My thoughts are she is either at day 150 today (daisy) or not pregnant at all. She was hand bred one time soooo we will see soon I guess. As far as Flora she was hand bred only once as well but confirmed by ultrasound for a due date of the 7th... who knows lol these girls make us crazy right?!??


----------



## Moers kiko boars (Apr 23, 2018)

Sometimes the udder doesnt fill till baby is being delivered. So your girls look good!


----------



## GoofyGoat (Sep 21, 2018)

Oh it's getting so close I can't wait to see the cute baby pictures! They're going to be adorable!


----------



## daisysmaid (Jun 21, 2018)

Well, I think flora is progressing right on schedule...maybe a day or two late from her due date this Saturday.


----------



## daisysmaid (Jun 21, 2018)

Daisy might be filling that udder.... not 100% sure but it felt heavier tonight then last time I felt it lol


----------



## daisysmaid (Jun 21, 2018)

Daisys udder is filling as we speak!!!! In a matter of hours she went from yesterday's picture to this. She is standing off by herself, won't leave my side except to go stand in a corner by herself. She's staring off into space wide eyed. Also, very shifty in her back legs. Ligaments are still there but softening as fast as her udder is filling!!!


----------



## SandyNubians (Feb 18, 2017)

Ooooh, exciting! (dance)


----------



## toth boer goats (Jul 20, 2008)

:great:


----------



## Moers kiko boars (Apr 23, 2018)

OoooooooIhhhh we are getting closer!!


----------



## Sfgwife (Feb 18, 2018)

daisysmaid said:


> Daisys udder is filling as we speak!!!! In a matter of hours she went from yesterday's picture to this. She is standing off by herself, won't leave my side except to go stand in a corner by herself. She's staring off into space wide eyed. Also, very shifty in her back legs. Ligaments are still there but softening as fast as her udder is filling!!!
> View attachment 174893


Those are some beautiful hand milkin teats!


----------



## daisysmaid (Jun 21, 2018)

Sfgwife said:


> Those are some beautiful hand milkin teats!


The absolute best!!!


----------



## daisysmaid (Jun 21, 2018)

Her udder really exploded today! Still have room for more but I'm thinking tomorrow because I have a hay auction to go to that's only once a month


----------



## Sfgwife (Feb 18, 2018)

daisysmaid said:


> The absolute best!!!


I cannot wait to milk my jade either! She has some beautiful ones too. But we still have a month to go. :/.


----------



## Sfgwife (Feb 18, 2018)

daisysmaid said:


> Her udder really exploded today! Still have room for more but I'm thinking tomorrow because I have a hay auction to go to that's only once a month
> View attachment 174959


Oh goodness it DID go splodey on you. How exciting!


----------



## daisysmaid (Jun 21, 2018)

Sfgwife said:


> I cannot wait to milk my jade either! She has some beautiful ones too. But we still have a month to go. :/.

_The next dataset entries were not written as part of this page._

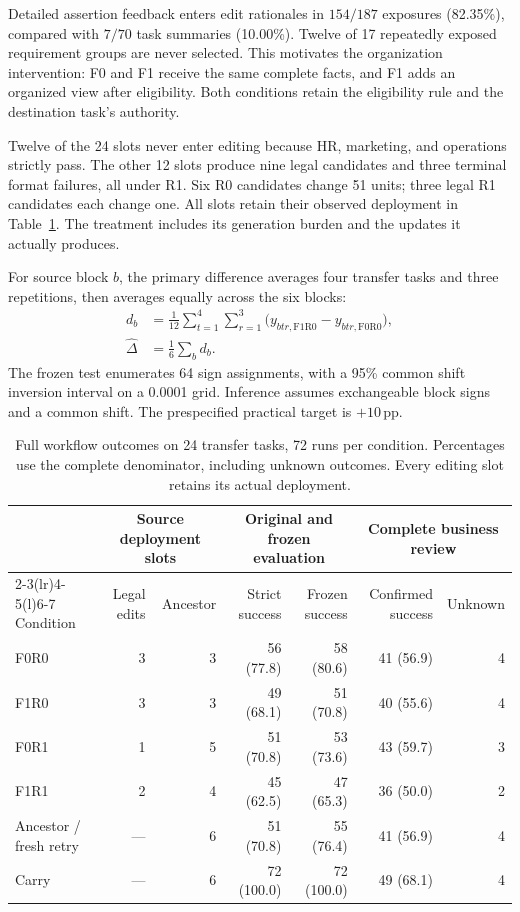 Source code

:\documentclass{ecai}
\newcommand{\pp}{\,\mathrm{pp}}
\begin{document}
Detailed assertion feedback enters edit rationales in $154/187$ exposures (82.35\%), compared with $7/70$ task summaries (10.00\%). Twelve of 17 repeatedly exposed requirement groups are never selected. This motivates the organization intervention: F0 and F1 receive the same complete facts, and F1 adds an organized view after eligibility. Both conditions retain the eligibility rule and the destination task's authority.

Twelve of the 24 slots never enter editing because HR, marketing, and operations strictly pass. The other 12 slots produce nine legal candidates and three terminal format failures, all under R1. Six R0 candidates change 51 units; three legal R1 candidates each change one. All slots retain their observed deployment in Table~\ref{tab:transfer}. The treatment includes its generation burden and the updates it actually produces.

For source block $b$, the primary difference averages four transfer tasks and three repetitions, then averages equally across the six blocks:
\begin{equation}
\begin{aligned}
d_b&=\frac{1}{12}\sum_{t=1}^4\sum_{r=1}^3
\bigl(y_{btr,\mathrm{F1R0}}-y_{btr,\mathrm{F0R0}}\bigr),\\
\widehat\Delta&=\frac{1}{6}\sum_b d_b.
\end{aligned}
\label{eq:effect}
\end{equation}
The frozen test enumerates 64 sign assignments, with a 95\% common shift inversion interval on a 0.0001 grid. Inference assumes exchangeable block signs and a common shift. The prespecified practical target is $+10\pp$.

\begin{table}[t]
\centering
\caption{Full workflow outcomes on 24 transfer tasks, 72 runs per condition. Percentages use the complete denominator, including unknown outcomes. Every editing slot retains its actual deployment.}
\label{tab:transfer}
\footnotesize
\renewcommand{\arraystretch}{1.14}
\begin{tabular*}{\textwidth}{@{\extracolsep{\fill}}lrrrrrr@{}}
\toprule
& \multicolumn{2}{c}{Source deployment slots} & \multicolumn{2}{c}{Original and frozen evaluation} & \multicolumn{2}{c}{Complete business review}\\
\cmidrule(lr){2-3}\cmidrule(lr){4-5}\cmidrule(l){6-7}
Condition & Legal edits & Ancestor & Strict success & Frozen success & Confirmed success & Unknown\\
\midrule
F0R0 & 3 & 3 & 56 (77.8) & 58 (80.6) & 41 (56.9) & 4\\
F1R0 & 3 & 3 & 49 (68.1) & 51 (70.8) & 40 (55.6) & 4\\
F0R1 & 1 & 5 & 51 (70.8) & 53 (73.6) & 43 (59.7) & 3\\
F1R1 & 2 & 4 & 45 (62.5) & 47 (65.3) & 36 (50.0) & 2\\
\addlinespace
Ancestor / fresh retry & --- & 6 & 51 (70.8) & 55 (76.4) & 41 (56.9) & 4\\
Carry & --- & 6 & 72 (100.0) & 72 (100.0) & 49 (68.1) & 4\\
\bottomrule
\end{tabular*}
\end{table}
\end{document}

It will fly by until the last week lol lol and thank you!! I love hand milking it's my therapy


----------



## Sfgwife (Feb 18, 2018)

daisysmaid said:


> It will fly by until the last week lol lol and thank you!! I love hand milking it's my therapy


Same for me! I love my milkin time.


----------



## GoofyGoat (Sep 21, 2018)

Wow she really ballooned up! So exciting!
Can't wait to see the kids


----------



## Nigerian dwarf goat (Sep 25, 2017)

ohh! exciting! i have one due on the 7th too!


----------



## daisysmaid (Jun 21, 2018)

GoofyGoat said:


> Wow she really ballooned up! So exciting!
> Can't wait to see the kids


That girl just like to keep me guessing until the very last possible moment!!! Yesterday I was still questioning her pregnancy lol


----------



## daisysmaid (Jun 21, 2018)

So, I think daisys ligaments are gone.... she runs from me every time I try to feel for them but she's really sunken around her tail head


----------



## SandyNubians (Feb 18, 2017)

Sounds close(dance)

Come on daisy, let's get this show on the road! We want to see your kids!


----------



## GoofyGoat (Sep 21, 2018)

She looks close! That tail arch says a lot 
Exciting! 
Yay kid pictures soon!


----------



## daisysmaid (Jun 21, 2018)

GoofyGoat said:


> She looks close! That tail arch says a lot
> Exciting!
> Yay kid pictures soon!


I hope so!!! I'm just now finished with the hay auction heading back to check on her. She's an old pro so I left her in the kidding pen just in case she moved quicker then I anticipated.


----------



## daisysmaid (Jun 21, 2018)

Ligaments on daisy are gone gone!! Flora is hiding so I can’t check


----------



## SandyNubians (Feb 18, 2017)

daisysmaid said:


> Ligaments on daisy are gone gone!! Flora is hiding so I can't check


Yahoo! Can't wait to meet them!

Good luck and Happy Kidding!


----------



## daisysmaid (Jun 21, 2018)

Both in labor!!!!


----------



## GoofyGoat (Sep 21, 2018)

Both! WOW,
Good luck!
I'm looking forward to meeting all the new babies


----------



## SandyNubians (Feb 18, 2017)

daisysmaid said:


> Both in labor!!!!


Oh wow! You are going to be busy! How exciting:clappingdance) Let's go girls!


----------



## daisysmaid (Jun 21, 2018)

What are the odds!! Last year daisy gave birth the same time as nonnie her kid now flora also her kid!!!!!


----------



## GoofyGoat (Sep 21, 2018)

daisysmaid said:


> What are the odds!! Last year daisy gave birth the same time as nonnie her kid now flora also her kid!!!!!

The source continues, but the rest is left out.